Search the records for the word "collected" and copy each line in which it appears.
=== Begin Enclosure ===
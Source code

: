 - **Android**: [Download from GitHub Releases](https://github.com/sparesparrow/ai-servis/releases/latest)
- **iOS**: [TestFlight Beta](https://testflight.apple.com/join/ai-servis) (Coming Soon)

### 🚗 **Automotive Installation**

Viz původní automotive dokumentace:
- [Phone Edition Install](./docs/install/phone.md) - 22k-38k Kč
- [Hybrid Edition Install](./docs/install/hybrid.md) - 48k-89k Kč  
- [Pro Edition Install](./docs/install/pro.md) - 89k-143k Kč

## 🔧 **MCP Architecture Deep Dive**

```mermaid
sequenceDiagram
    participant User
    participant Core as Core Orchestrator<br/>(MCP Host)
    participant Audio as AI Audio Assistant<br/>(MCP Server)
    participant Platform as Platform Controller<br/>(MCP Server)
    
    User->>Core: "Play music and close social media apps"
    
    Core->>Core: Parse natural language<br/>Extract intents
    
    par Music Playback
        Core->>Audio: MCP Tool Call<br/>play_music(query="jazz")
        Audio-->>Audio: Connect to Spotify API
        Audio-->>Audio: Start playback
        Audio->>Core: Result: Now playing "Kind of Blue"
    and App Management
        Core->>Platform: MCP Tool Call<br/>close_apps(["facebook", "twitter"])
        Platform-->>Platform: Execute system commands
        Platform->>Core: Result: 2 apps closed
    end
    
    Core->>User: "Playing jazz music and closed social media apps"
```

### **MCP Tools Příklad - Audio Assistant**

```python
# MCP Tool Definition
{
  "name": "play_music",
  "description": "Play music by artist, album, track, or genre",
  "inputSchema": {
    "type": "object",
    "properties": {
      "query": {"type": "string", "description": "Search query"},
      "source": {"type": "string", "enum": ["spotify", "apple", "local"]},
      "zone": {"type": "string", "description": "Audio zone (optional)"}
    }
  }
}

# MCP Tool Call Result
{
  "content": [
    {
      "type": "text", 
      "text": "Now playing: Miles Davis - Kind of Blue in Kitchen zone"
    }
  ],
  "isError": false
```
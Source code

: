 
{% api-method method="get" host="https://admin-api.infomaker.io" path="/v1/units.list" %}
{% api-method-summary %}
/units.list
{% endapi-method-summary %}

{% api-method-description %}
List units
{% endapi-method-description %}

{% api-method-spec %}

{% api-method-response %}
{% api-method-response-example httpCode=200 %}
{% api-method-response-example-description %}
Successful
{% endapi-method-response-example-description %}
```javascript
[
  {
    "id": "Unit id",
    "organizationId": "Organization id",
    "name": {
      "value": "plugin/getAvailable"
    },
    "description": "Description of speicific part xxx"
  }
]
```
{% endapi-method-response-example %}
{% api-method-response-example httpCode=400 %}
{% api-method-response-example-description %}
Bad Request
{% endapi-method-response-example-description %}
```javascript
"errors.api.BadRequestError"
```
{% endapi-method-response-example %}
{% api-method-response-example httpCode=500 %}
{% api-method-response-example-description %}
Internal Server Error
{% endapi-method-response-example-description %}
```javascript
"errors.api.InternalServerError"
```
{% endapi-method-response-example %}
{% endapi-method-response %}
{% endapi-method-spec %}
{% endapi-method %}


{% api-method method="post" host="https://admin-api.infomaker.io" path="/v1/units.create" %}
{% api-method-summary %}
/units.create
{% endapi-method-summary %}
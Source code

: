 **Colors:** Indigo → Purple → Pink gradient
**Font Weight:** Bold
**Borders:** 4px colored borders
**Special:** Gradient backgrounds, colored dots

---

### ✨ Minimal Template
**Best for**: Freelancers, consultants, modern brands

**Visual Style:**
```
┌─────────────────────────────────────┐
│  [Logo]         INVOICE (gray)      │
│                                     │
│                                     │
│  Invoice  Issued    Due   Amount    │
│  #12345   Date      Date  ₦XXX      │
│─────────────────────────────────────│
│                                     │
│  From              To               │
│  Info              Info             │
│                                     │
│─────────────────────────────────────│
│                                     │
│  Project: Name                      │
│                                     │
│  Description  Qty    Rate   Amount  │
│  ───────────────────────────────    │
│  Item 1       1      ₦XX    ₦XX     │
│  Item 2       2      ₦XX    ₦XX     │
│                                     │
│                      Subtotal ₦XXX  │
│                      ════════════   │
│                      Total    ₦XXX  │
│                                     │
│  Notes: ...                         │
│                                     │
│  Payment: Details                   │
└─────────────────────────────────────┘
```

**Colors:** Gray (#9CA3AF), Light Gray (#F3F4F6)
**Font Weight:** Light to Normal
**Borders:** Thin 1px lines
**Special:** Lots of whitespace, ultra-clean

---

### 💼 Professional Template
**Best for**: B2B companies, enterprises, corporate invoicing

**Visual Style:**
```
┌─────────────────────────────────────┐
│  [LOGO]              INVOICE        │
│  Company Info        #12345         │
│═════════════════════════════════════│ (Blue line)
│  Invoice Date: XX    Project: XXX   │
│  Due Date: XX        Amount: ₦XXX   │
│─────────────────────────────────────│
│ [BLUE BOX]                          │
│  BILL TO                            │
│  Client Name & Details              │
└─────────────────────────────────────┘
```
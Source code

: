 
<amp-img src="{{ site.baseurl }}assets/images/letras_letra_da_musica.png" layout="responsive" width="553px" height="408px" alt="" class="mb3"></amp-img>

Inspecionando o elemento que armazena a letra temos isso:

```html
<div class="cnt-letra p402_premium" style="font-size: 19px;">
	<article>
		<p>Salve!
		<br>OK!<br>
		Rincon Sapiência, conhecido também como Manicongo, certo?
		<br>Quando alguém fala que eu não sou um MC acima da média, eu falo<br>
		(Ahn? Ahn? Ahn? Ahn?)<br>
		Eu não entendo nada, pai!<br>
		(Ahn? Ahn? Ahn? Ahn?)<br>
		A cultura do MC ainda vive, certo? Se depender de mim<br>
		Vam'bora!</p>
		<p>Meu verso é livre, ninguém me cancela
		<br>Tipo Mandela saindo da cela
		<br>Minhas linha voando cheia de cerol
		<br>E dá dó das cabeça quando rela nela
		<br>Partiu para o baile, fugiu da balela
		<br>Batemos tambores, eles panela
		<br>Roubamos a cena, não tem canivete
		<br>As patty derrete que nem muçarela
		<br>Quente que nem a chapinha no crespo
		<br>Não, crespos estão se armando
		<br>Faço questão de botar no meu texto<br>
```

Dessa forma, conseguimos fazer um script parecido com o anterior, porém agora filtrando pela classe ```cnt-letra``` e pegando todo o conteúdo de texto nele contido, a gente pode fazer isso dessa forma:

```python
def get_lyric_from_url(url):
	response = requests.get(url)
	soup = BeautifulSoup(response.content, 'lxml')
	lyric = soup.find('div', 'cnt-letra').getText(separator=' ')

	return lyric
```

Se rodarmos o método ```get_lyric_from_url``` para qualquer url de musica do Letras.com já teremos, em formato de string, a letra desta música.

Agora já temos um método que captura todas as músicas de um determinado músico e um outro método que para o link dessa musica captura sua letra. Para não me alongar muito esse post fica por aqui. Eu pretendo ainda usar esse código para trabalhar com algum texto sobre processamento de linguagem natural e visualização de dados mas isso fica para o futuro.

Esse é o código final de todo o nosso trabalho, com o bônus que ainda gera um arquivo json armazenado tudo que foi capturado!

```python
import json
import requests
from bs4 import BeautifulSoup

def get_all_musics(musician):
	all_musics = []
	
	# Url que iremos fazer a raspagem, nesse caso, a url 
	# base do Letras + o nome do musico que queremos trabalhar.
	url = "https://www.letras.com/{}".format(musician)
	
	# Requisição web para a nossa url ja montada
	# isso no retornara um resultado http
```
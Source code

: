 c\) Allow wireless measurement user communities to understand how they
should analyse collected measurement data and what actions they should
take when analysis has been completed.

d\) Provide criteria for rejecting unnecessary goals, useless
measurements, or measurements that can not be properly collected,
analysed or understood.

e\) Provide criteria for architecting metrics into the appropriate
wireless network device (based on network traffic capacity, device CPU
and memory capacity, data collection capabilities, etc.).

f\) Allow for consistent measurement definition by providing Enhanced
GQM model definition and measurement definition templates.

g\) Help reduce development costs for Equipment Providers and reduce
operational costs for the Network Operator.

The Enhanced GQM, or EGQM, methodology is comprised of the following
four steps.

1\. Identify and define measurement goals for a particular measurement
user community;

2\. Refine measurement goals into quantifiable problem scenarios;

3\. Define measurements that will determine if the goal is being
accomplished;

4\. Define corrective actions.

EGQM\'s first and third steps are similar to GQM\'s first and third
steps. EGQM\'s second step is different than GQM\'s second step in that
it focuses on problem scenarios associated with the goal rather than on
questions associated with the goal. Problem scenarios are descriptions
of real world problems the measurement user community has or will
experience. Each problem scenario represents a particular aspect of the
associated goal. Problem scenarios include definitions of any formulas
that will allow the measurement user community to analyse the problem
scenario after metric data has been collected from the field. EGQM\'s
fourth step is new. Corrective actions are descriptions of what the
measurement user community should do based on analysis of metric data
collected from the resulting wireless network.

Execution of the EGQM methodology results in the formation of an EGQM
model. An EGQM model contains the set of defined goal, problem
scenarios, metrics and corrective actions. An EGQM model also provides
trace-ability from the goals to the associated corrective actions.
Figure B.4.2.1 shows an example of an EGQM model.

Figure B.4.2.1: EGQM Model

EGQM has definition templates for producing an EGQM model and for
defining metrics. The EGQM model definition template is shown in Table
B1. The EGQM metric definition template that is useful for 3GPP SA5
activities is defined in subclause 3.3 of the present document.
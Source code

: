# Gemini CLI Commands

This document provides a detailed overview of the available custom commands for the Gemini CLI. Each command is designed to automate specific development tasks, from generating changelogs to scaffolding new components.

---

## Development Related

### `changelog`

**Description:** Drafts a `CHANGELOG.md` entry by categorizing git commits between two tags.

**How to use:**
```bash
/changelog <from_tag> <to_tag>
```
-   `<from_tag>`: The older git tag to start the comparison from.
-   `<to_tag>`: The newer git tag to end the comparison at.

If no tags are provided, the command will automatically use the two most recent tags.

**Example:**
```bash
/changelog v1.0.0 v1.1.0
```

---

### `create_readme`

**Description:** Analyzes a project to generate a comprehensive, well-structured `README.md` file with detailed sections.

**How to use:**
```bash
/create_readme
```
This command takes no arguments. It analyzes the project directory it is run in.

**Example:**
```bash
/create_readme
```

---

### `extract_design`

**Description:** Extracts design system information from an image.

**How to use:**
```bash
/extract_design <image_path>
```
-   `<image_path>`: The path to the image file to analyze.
=== End Enclosure ===
SOLUTION TO THIS EXERCISE:
should analyse collected measurement data and what actions they should
measurements, or measurements that can not be properly collected,
scenario after metric data has been collected from the field. EGQM\'s
collected from the resulting wireless network.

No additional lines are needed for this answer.